フェロモン
【東京雑学研究会編】
§人間はフェロモンで恋に落ちるのか?
「フェロモン」という言葉をよく耳にするようになった。しかし、この言葉は、ファーブルが『昆虫記』で、メスの蛾がオスを性行動に誘うときに出す物質「性フェロモン」として紹介してから有名になったそうだから、かなり昔から知られているのだ。
ほかには、ゴキブリが仲間を集める「集合フェロモン」、アリが道を教える「道しるべフェロモン」がある。最近、これらのことから、人間にも生殖活動や異性にだけ働きかける物質があるのではないかと、研究が始まった。しかし、今のところ、異性を強烈にひきつけ恋を成就させる物質は見つかっていない。

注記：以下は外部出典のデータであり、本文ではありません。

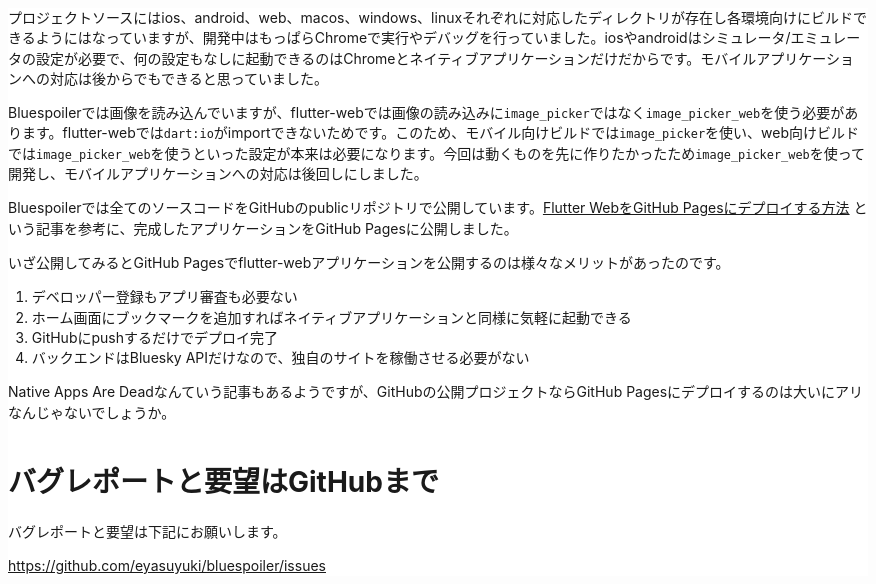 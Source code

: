 プロジェクトソースにはios、android、web、macos、windows、linuxそれぞれに対応したディレクトリが存在し各環境向けにビルドできるようにはなっていますが、開発中はもっぱらChromeで実行やデバッグを行っていました。iosやandroidはシミュレータ/エミュレータの設定が必要で、何の設定もなしに起動できるのはChromeとネイティブアプリケーションだけだからです。モバイルアプリケーションへの対応は後からでもできると思っていました。

Bluespoilerでは画像を読み込んでいますが、flutter-webでは画像の読み込みに```image_picker```ではなく```image_picker_web```を使う必要があります。flutter-webでは```dart:io```がimportできないためです。このため、モバイル向けビルドでは```image_picker```を使い、web向けビルドでは```image_picker_web```を使うといった設定が本来は必要になります。今回は動くものを先に作りたかったため```image_picker_web```を使って開発し、モバイルアプリケーションへの対応は後回しにしました。

Bluespoilerでは全てのソースコードをGitHubのpublicリポジトリで公開しています。[Flutter WebをGitHub Pagesにデプロイする方法](https://zenn.dev/r0227n/articles/flutter_web_deploy_github_pages) という記事を参考に、完成したアプリケーションをGitHub Pagesに公開しました。

いざ公開してみるとGitHub Pagesでflutter-webアプリケーションを公開するのは様々なメリットがあったのです。

1. デベロッパー登録もアプリ審査も必要ない
2. ホーム画面にブックマークを追加すればネイティブアプリケーションと同様に気軽に起動できる
3. GitHubにpushするだけでデプロイ完了
4. バックエンドはBluesky APIだけなので、独自のサイトを稼働させる必要がない

Native Apps Are Deadなんていう記事もあるようですが、GitHubの公開プロジェクトならGitHub Pagesにデプロイするのは大いにアリなんじゃないでしょうか。

# バグレポートと要望はGitHubまで

バグレポートと要望は下記にお願いします。

https://github.com/eyasuyuki/bluespoiler/issues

フェロモンは、「匂い」と混同されることが多いが、化学物質とはいうものの、「匂い」のように嗅覚器官でとらえられるのではなく、鼻の鋤鼻器官(ヤコブソン器官)というところで、キャッチされている。
人間の場合、成人になると鋤鼻器官は退化すると考えられていたので、フェロモンの存在を疑問視していたのだが、最近、人間の成人にも、鼻の隔膜の基部辺りに鋤鼻器官が存在することが認められ、その上皮には感覚細胞が機能していることがわかった。
ユタ大学の研究では、フェロモンらしい物質に、男性が反応するものと、女性が反応するものがあることがわかったらしい。被験者たちは、この物質を嗅いだとたんにいい気持ちになり、リラックスしたと語ったそうだ。
シカゴ大学では、女性の腋の下から出る物質を、別の女性に毎日嗅がせたところ、二人の月経周期が重なることがわかった。前から女性に知られていた「月経がうつる」現象が、明らかになった。
スウェーデンのカロリンスカ研究所では、男性ホルモンからできる物質と女性ホルモンに似た物質を、男女の被験者に嗅がせた。すると、脳の本能に関わる部分である視床下部が反応したという。